In light of these data, we did not consider a placebo-controlled limb ethically appropriate. This study demonstrates that magnesium is a more effective vasodilator when compared to verapamil at the doses used in this study, with a reduced hemodynamic effect. Rather surprisingly, neither agent had any effect on heart rate following administration. Pain severity scoring and operator-defined spasm were no different between the two groups, and equivalent numbers received additional vasodilatory and sedation therapy for wrist pain. The number of patients who suffered a profound vagal reaction requiring intravenous fluid or atropine, was small in both groups (2 patients in the verapamil group, 1 in the magnesium group). A direct comparison of the rates of radial artery spasm between this and previous studies is somewhat difficult, in view of the variable definition of severe radial artery spasm used. Severe pain in this study was defined as a NRS pain score of > 5, and occurred in a similar proportion of patients in both groups, and although these figures are higher than those reported in previous studies, this remains a relatively subjective means of assessing radial artery discomfort.

Conclusion


The use of calcium antagonists during radial angiography is widespread, but not universal. They are undoubtedly effective vasodilators and useful in preventing radial artery spasm, however their perceived effect on hemodynamics is viewed as a major limitation.

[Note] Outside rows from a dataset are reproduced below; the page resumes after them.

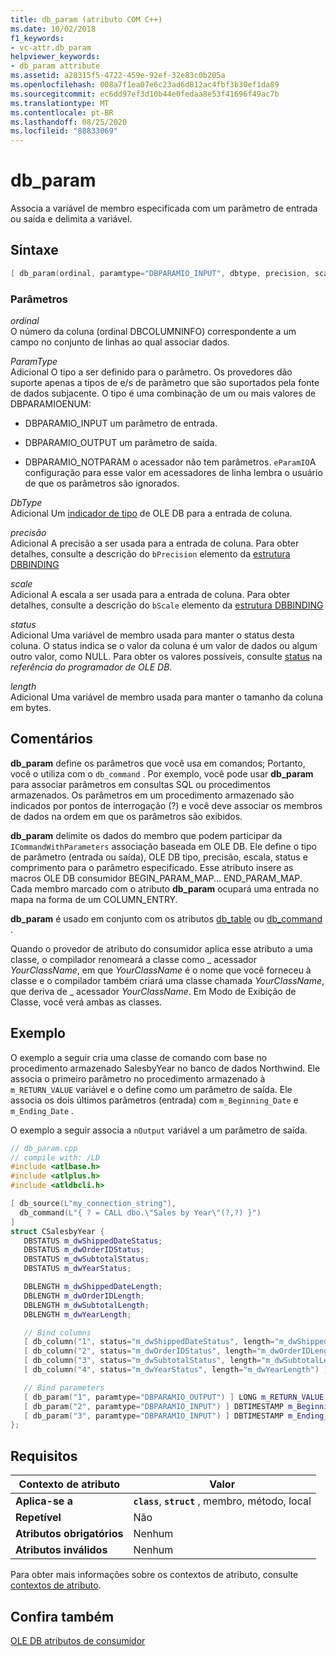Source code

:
 ```yaml
---
title: db_param (atributo COM C++)
ms.date: 10/02/2018
f1_keywords:
- vc-attr.db_param
helpviewer_keywords:
- db_param attribute
ms.assetid: a28315f5-4722-459e-92ef-32e83c0b205a
ms.openlocfilehash: 008a7f1ea07e6c23ad6d812ac4fbf3b30ef1da89
ms.sourcegitcommit: ec6dd97ef3d10b44e0fedaa8e53f41696f49ac7b
ms.translationtype: MT
ms.contentlocale: pt-BR
ms.lasthandoff: 08/25/2020
ms.locfileid: "88833069"
---
```

# <a name="db_param"></a>db_param

Associa a variável de membro especificada com um parâmetro de entrada ou saída e delimita a variável.

## <a name="syntax"></a>Sintaxe

```cpp
[ db_param(ordinal, paramtype="DBPARAMIO_INPUT", dbtype, precision, scale, status, length) ]
```

### <a name="parameters"></a>Parâmetros

*ordinal*<br/>
O número da coluna (ordinal DBCOLUMNINFO) correspondente a um campo no conjunto de linhas ao qual associar dados.

*ParamType*<br/>
Adicional O tipo a ser definido para o parâmetro. Os provedores dão suporte apenas a tipos de e/s de parâmetro que são suportados pela fonte de dados subjacente. O tipo é uma combinação de um ou mais valores de DBPARAMIOENUM:

- DBPARAMIO_INPUT um parâmetro de entrada.

- DBPARAMIO_OUTPUT um parâmetro de saída.

- DBPARAMIO_NOTPARAM o acessador não tem parâmetros. `eParamIO`A configuração para esse valor em acessadores de linha lembra o usuário de que os parâmetros são ignorados.

*DbType*<br/>
Adicional Um [indicador de tipo](/previous-versions/windows/desktop/ms711251(v=vs.85)) de OLE DB para a entrada de coluna.

*precisão*<br/>
Adicional A precisão a ser usada para a entrada de coluna. Para obter detalhes, consulte a descrição do `bPrecision` elemento da [estrutura DBBINDING](/previous-versions/windows/desktop/ms716845(v=vs.85))

*scale*<br/>
Adicional A escala a ser usada para a entrada de coluna. Para obter detalhes, consulte a descrição do `bScale` elemento da [estrutura DBBINDING](/previous-versions/windows/desktop/ms716845(v=vs.85))

*status*<br/>
Adicional Uma variável de membro usada para manter o status desta coluna. O status indica se o valor da coluna é um valor de dados ou algum outro valor, como NULL. Para obter os valores possíveis, consulte [status](/previous-versions/windows/desktop/ms722617(v=vs.85)) na *referência do programador de OLE DB*.

*length*<br/>
Adicional Uma variável de membro usada para manter o tamanho da coluna em bytes.

## <a name="remarks"></a>Comentários

**db_param** define os parâmetros que você usa em comandos; Portanto, você o utiliza com o `db_command` . Por exemplo, você pode usar **db_param** para associar parâmetros em consultas SQL ou procedimentos armazenados. Os parâmetros em um procedimento armazenado são indicados por pontos de interrogação (?) e você deve associar os membros de dados na ordem em que os parâmetros são exibidos.

**db_param** delimite os dados do membro que podem participar da `ICommandWithParameters` associação baseada em OLE DB. Ele define o tipo de parâmetro (entrada ou saída), OLE DB tipo, precisão, escala, status e comprimento para o parâmetro especificado. Esse atributo insere as macros OLE DB consumidor BEGIN_PARAM_MAP... END_PARAM_MAP. Cada membro marcado com o atributo **db_param** ocupará uma entrada no mapa na forma de um COLUMN_ENTRY.

**db_param** é usado em conjunto com os atributos [db_table](db-table.md) ou [db_command](db-command.md) .

Quando o provedor de atributo do consumidor aplica esse atributo a uma classe, o compilador renomeará a classe como \_ acessador *YourClassName*, em que *YourClassName* é o nome que você forneceu à classe e o compilador também criará uma classe chamada *YourClassName*, que deriva de \_ acessador *YourClassName*.  Em Modo de Exibição de Classe, você verá ambas as classes.

## <a name="example"></a>Exemplo

O exemplo a seguir cria uma classe de comando com base no procedimento armazenado SalesbyYear no banco de dados Northwind. Ele associa o primeiro parâmetro no procedimento armazenado à `m_RETURN_VALUE` variável e o define como um parâmetro de saída. Ele associa os dois últimos parâmetros (entrada) com `m_Beginning_Date` e `m_Ending_Date` .

O exemplo a seguir associa a `nOutput` variável a um parâmetro de saída.

```cpp
// db_param.cpp
// compile with: /LD
#include <atlbase.h>
#include <atlplus.h>
#include <atldbcli.h>

[ db_source(L"my_connection_string"),
  db_command(L"{ ? = CALL dbo.\"Sales by Year\"(?,?) }")
]
struct CSalesbyYear {
   DBSTATUS m_dwShippedDateStatus;
   DBSTATUS m_dwOrderIDStatus;
   DBSTATUS m_dwSubtotalStatus;
   DBSTATUS m_dwYearStatus;

   DBLENGTH m_dwShippedDateLength;
   DBLENGTH m_dwOrderIDLength;
   DBLENGTH m_dwSubtotalLength;
   DBLENGTH m_dwYearLength;

   // Bind columns
   [ db_column("1", status="m_dwShippedDateStatus", length="m_dwShippedDateLength") ] DBTIMESTAMP m_ShippedDate;
   [ db_column("2", status="m_dwOrderIDStatus", length="m_dwOrderIDLength") ] LONG m_OrderID;
   [ db_column("3", status="m_dwSubtotalStatus", length="m_dwSubtotalLength") ] CURRENCY m_Subtotal;
   [ db_column("4", status="m_dwYearStatus", length="m_dwYearLength") ] TCHAR m_Year[31];

   // Bind parameters
   [ db_param("1", paramtype="DBPARAMIO_OUTPUT") ] LONG m_RETURN_VALUE;
   [ db_param("2", paramtype="DBPARAMIO_INPUT") ] DBTIMESTAMP m_Beginning_Date;
   [ db_param("3", paramtype="DBPARAMIO_INPUT") ] DBTIMESTAMP m_Ending_Date;
};
```

## <a name="requirements"></a>Requisitos

| Contexto de atributo | Valor |
|-|-|
|**Aplica-se a**|**`class`**, **`struct`** , membro, método, local|
|**Repetível**|Não|
|**Atributos obrigatórios**|Nenhum|
|**Atributos inválidos**|Nenhum|

Para obter mais informações sobre os contextos de atributo, consulte [contextos de atributo](cpp-attributes-com-net.md#contexts).

## <a name="see-also"></a>Confira também

[OLE DB atributos de consumidor](ole-db-consumer-attributes.md)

This study demonstrates that magnesium is a more effective vasodilator when compared to verapamil at the doses used in this study, and has no effect on MAP. This lack of any hemodynamic effect offers a distinct advantage over verapamil, particularly when there is already concern in patients with preexisting hypotension. Furthermore, the use of this natural calcium antagonist may offer therapeutic benefit in other clinical situations where effective vasodilation is required with a limited effect on blood pressure, such as no-reflow during coronary intervention.